Data records ::
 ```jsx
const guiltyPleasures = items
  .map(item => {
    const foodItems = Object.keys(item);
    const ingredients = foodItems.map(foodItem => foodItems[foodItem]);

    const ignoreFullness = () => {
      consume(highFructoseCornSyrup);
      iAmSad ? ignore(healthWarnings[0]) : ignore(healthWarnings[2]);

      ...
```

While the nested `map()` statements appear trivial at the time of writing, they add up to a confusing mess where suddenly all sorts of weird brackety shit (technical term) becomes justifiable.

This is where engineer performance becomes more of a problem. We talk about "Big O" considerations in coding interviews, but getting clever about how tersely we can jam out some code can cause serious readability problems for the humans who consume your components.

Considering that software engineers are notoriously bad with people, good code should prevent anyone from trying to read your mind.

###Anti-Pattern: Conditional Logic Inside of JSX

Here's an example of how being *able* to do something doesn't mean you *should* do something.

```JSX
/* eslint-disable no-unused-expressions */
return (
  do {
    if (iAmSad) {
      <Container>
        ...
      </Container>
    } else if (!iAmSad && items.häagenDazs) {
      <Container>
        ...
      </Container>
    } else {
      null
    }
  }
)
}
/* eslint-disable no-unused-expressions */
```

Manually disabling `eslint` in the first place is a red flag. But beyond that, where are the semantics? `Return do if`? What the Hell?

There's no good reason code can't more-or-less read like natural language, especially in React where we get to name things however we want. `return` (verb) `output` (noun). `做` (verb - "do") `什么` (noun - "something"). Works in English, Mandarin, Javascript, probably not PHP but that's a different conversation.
==
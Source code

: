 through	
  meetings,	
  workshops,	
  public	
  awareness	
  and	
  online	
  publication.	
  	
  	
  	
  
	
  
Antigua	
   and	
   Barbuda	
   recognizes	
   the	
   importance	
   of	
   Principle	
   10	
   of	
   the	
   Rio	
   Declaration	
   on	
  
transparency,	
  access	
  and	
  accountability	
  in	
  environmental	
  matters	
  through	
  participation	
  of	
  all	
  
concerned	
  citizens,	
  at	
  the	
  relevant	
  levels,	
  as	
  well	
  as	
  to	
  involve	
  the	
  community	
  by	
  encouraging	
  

Exercise ::
What is needed is the number of lines above that include the string "consume", and nothing else.

Answer box ::
2